Sleeping Player (Project Chrysalis Book 3) by John Gold (highly illogical behavior .txt) 📗
- Author: John Gold
Book online «Sleeping Player (Project Chrysalis Book 3) by John Gold (highly illogical behavior .txt) 📗». Author John Gold
It’s the perfect time and place to figure out what to do with the key to the world of the dead. It’s definitely an item used in the ritual for opening the gate, but I have no idea where to find a description of the seal. Oh, wait—the seal!
I pull out my book on seals for summoning demons and get to work studying the guidelines used to create interworldly portals. Besides summoning demons from the Inferno, there are also descriptions of rituals for summoning them into the body of a victim, not to mention unlocking spatial portals for groups or individual use. You can create stationary portals between worlds and make contact with demons. For example, you can talk with anyone in Hell if you use the right victim in your ritual.
To summon a demon, you need to know their name and their symbol. But I can’t figure anything out there. The stationary portals and portals for large groups are much more interesting, however. Creating one means activating ten small seals and combining them into one large one. An intricate, hierarchical network connects the seals…and there I am, back to the issue of hierarchy. I spend several hours drawing different options on the floor of the lab until Femida cuts in with a comment she has after seeing them.
“Getting into Kabbalah?”
“What do you mean?”
“The ten primary elements: Deity, Light, Dark, Earth, Water, Air, Fire, Life, Mind, Space.
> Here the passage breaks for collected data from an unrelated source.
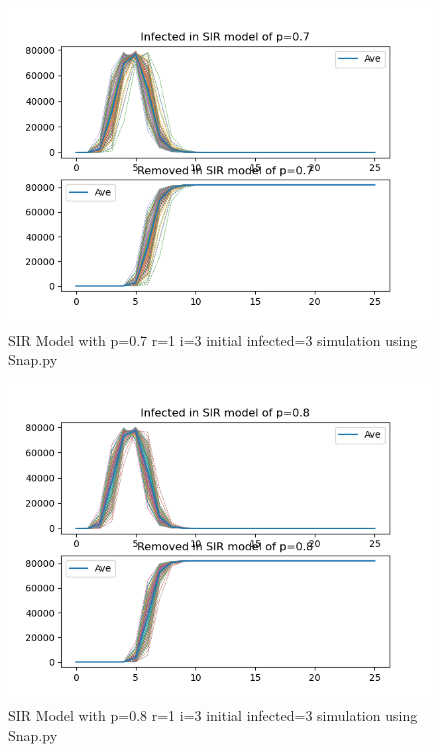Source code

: \documentclass{subfile}
\begin{document}
  \begin{figure}
  \includegraphics[scale=0.8]{sirp07r1i3s3}
  \caption[SIR p=0.7,r=1,i=3,init infected=3]{SIR Model with p=0.7 r=1 i=3 initial infected=3 simulation using Snap.py}
  \end{figure}
  \begin{figure}
  \includegraphics[scale=0.8]{sirp08r1i3s3}
  \caption[SIR p=0.8,r=1,i=3,init infected=3]{SIR Model with p=0.8 r=1 i=3 initial infected=3 simulation using Snap.py}
  \end{figure}
\end{document}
Those three arrows you drew have the relationships between them wrong.”
I have to be careful to make sure I don’t scare her off.
“Keep going?”
“Deity created Light and Dark, from which Earth and Water appeared, and then Air and Fire. That gave rise to Life and Mind. They’re all Space elements, and the relationships between them are described in the Sefirot. I mean, all the diagrams are there. It’s called the World Tree.”
Femida is better off not knowing how valuable that information is. The diagram really does express the main principles behind the hierarchy, though it still isn’t complete. It’s missing the spirit world—the Gray Lands.
“Fem, do you remember if there’s anything in Kabbalah about the spirit world and how it’s connected to the Sefirot?”
“Nope. I mean, there was something about that, but I didn’t read it. There is one more element in the Sefirot, though: Da’at. It’s also called the invisible Sefira, the Keys of Knowledge. It combines Deity, Light, and Dark, the three highest essences. It’s at the base of the Pillar of Life.”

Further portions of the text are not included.